§ **TASK ITEM**
Output the listing below exactly, minus its images.

§ **DATA SECTION**
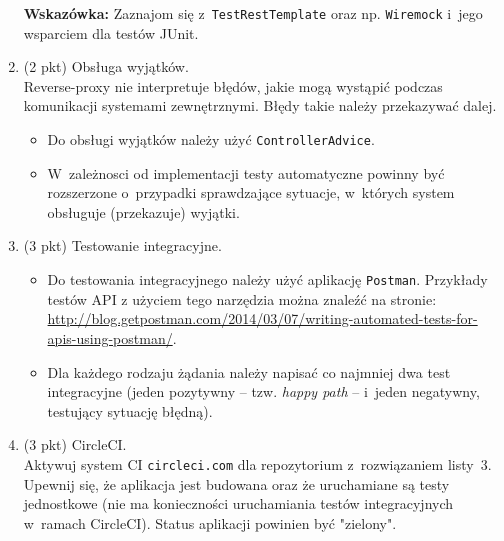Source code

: \documentclass[12pt]{article}
\begin{document}
\begin{enumerate}
            \textbf{Wskazówka:} Zaznajom się z~\texttt{TestRestTemplate} oraz np. \texttt{Wiremock} i~jego wsparciem dla testów JUnit.

        \item\label{exc:spring_exception_handling}
            (2 pkt) Obsługa wyjątków.\\
            Reverse-proxy nie interpretuje błędów, jakie mogą wystąpić podczas komunikacji systemami zewnętrznymi. Błędy takie należy przekazywać dalej.
            \begin{itemize}
                \item Do obsługi wyjątków należy użyć \texttt{ControllerAdvice}.
                \item W~zależnosci od implementacji testy automatyczne powinny być rozszerzone o~przypadki sprawdzające sytuacje, w~których system obsługuje (przekazuje) wyjątki.
            \end{itemize}

        \item\label{exc:postman}
            (3 pkt) Testowanie integracyjne.
            \begin{itemize}
                \item Do testowania integracyjnego należy użyć aplikację \texttt{Postman}. Przykłady testów API z użyciem tego narzędzia można znaleźć na stronie: \\\url{http://blog.getpostman.com/2014/03/07/writing-automated-tests-for-apis-using-postman/}.
                \item Dla każdego rodzaju żądania należy napisać co najmniej dwa test integracyjne (jeden pozytywny -- tzw. \emph{happy path} -- i~jeden negatywny, testujący sytuację błędną).
            \end{itemize}

        \item\label{exc:travis}
            (3 pkt) CircleCI.\\
            Aktywuj system CI \texttt{circleci.com} dla repozytorium z~rozwiązaniem listy~3. Upewnij się, że aplikacja jest budowana oraz że uruchamiane są testy jednostkowe (nie ma konieczności uruchamiania testów integracyjnych w~ramach CircleCI). Status aplikacji powinien być "zielony".
    \end{enumerate}
\end{document}
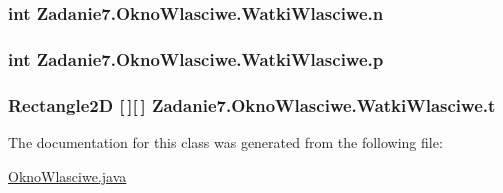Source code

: \subsubsection[{\texorpdfstring{n}{n}}]{\setlength{\rightskip}{0pt plus 5cm}int Zadanie7.\+Okno\+Wlasciwe.\+Watki\+Wlasciwe.\+n\hspace{0.3cm}{\ttfamily [package]}}\hypertarget{class_zadanie7_1_1_okno_wlasciwe_1_1_watki_wlasciwe_a1e976e2b4da195c9013b64ed548cd0ca}{}\label{class_zadanie7_1_1_okno_wlasciwe_1_1_watki_wlasciwe_a1e976e2b4da195c9013b64ed548cd0ca}
\subsubsection[{\texorpdfstring{p}{p}}]{\setlength{\rightskip}{0pt plus 5cm}int Zadanie7.\+Okno\+Wlasciwe.\+Watki\+Wlasciwe.\+p\hspace{0.3cm}{\ttfamily [package]}}\hypertarget{class_zadanie7_1_1_okno_wlasciwe_1_1_watki_wlasciwe_a22e8786a26cf4b1898ae0d69f4bd01b9}{}\label{class_zadanie7_1_1_okno_wlasciwe_1_1_watki_wlasciwe_a22e8786a26cf4b1898ae0d69f4bd01b9}
\subsubsection[{\texorpdfstring{t}{t}}]{\setlength{\rightskip}{0pt plus 5cm}Rectangle2D \mbox{[}$\,$\mbox{]}\mbox{[}$\,$\mbox{]} Zadanie7.\+Okno\+Wlasciwe.\+Watki\+Wlasciwe.\+t\hspace{0.3cm}{\ttfamily [private]}}\hypertarget{class_zadanie7_1_1_okno_wlasciwe_1_1_watki_wlasciwe_ac3435b7920d2703e6dac78ec74ac36d6}{}\label{class_zadanie7_1_1_okno_wlasciwe_1_1_watki_wlasciwe_ac3435b7920d2703e6dac78ec74ac36d6}


The documentation for this class was generated from the following file\+:\begin{DoxyCompactItemize}
\item 
\hyperlink{_okno_wlasciwe_8java}{Okno\+Wlasciwe.\+java}\end{DoxyCompactItemize}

§ **EXPECTED ANSWER**
Source code

: \documentclass[12pt]{article}
\begin{document}
\begin{enumerate}
            \textbf{Wskazówka:} Zaznajom się z~\texttt{TestRestTemplate} oraz np. \texttt{Wiremock} i~jego wsparciem dla testów JUnit.

        \item\label{exc:spring_exception_handling}
            (2 pkt) Obsługa wyjątków.\\
            Reverse-proxy nie interpretuje błędów, jakie mogą wystąpić podczas komunikacji systemami zewnętrznymi. Błędy takie należy przekazywać dalej.
            \begin{itemize}
                \item Do obsługi wyjątków należy użyć \texttt{ControllerAdvice}.
                \item W~zależnosci od implementacji testy automatyczne powinny być rozszerzone o~przypadki sprawdzające sytuacje, w~których system obsługuje (przekazuje) wyjątki.
            \end{itemize}

        \item\label{exc:postman}
            (3 pkt) Testowanie integracyjne.
            \begin{itemize}
                \item Do testowania integracyjnego należy użyć aplikację \texttt{Postman}. Przykłady testów API z użyciem tego narzędzia można znaleźć na stronie: \\\url{http://blog.getpostman.com/2014/03/07/writing-automated-tests-for-apis-using-postman/}.
                \item Dla każdego rodzaju żądania należy napisać co najmniej dwa test integracyjne (jeden pozytywny -- tzw. \emph{happy path} -- i~jeden negatywny, testujący sytuację błędną).
            \end{itemize}

        \item\label{exc:travis}
            (3 pkt) CircleCI.\\
            Aktywuj system CI \texttt{circleci.com} dla repozytorium z~rozwiązaniem listy~3. Upewnij się, że aplikacja jest budowana oraz że uruchamiane są testy jednostkowe (nie ma konieczności uruchamiania testów integracyjnych w~ramach CircleCI). Status aplikacji powinien być "zielony".
    \end{enumerate}
\end{document}
Source code

: \subsubsection[{\texorpdfstring{n}{n}}]{\setlength{\rightskip}{0pt plus 5cm}int Zadanie7.\+Okno\+Wlasciwe.\+Watki\+Wlasciwe.\+n\hspace{0.3cm}{\ttfamily [package]}}\hypertarget{class_zadanie7_1_1_okno_wlasciwe_1_1_watki_wlasciwe_a1e976e2b4da195c9013b64ed548cd0ca}{}\label{class_zadanie7_1_1_okno_wlasciwe_1_1_watki_wlasciwe_a1e976e2b4da195c9013b64ed548cd0ca}
\subsubsection[{\texorpdfstring{p}{p}}]{\setlength{\rightskip}{0pt plus 5cm}int Zadanie7.\+Okno\+Wlasciwe.\+Watki\+Wlasciwe.\+p\hspace{0.3cm}{\ttfamily [package]}}\hypertarget{class_zadanie7_1_1_okno_wlasciwe_1_1_watki_wlasciwe_a22e8786a26cf4b1898ae0d69f4bd01b9}{}\label{class_zadanie7_1_1_okno_wlasciwe_1_1_watki_wlasciwe_a22e8786a26cf4b1898ae0d69f4bd01b9}
\subsubsection[{\texorpdfstring{t}{t}}]{\setlength{\rightskip}{0pt plus 5cm}Rectangle2D \mbox{[}$\,$\mbox{]}\mbox{[}$\,$\mbox{]} Zadanie7.\+Okno\+Wlasciwe.\+Watki\+Wlasciwe.\+t\hspace{0.3cm}{\ttfamily [private]}}\hypertarget{class_zadanie7_1_1_okno_wlasciwe_1_1_watki_wlasciwe_ac3435b7920d2703e6dac78ec74ac36d6}{}\label{class_zadanie7_1_1_okno_wlasciwe_1_1_watki_wlasciwe_ac3435b7920d2703e6dac78ec74ac36d6}


The documentation for this class was generated from the following file\+:\begin{DoxyCompactItemize}
\item 
\hyperlink{_okno_wlasciwe_8java}{Okno\+Wlasciwe.\+java}\end{DoxyCompactItemize}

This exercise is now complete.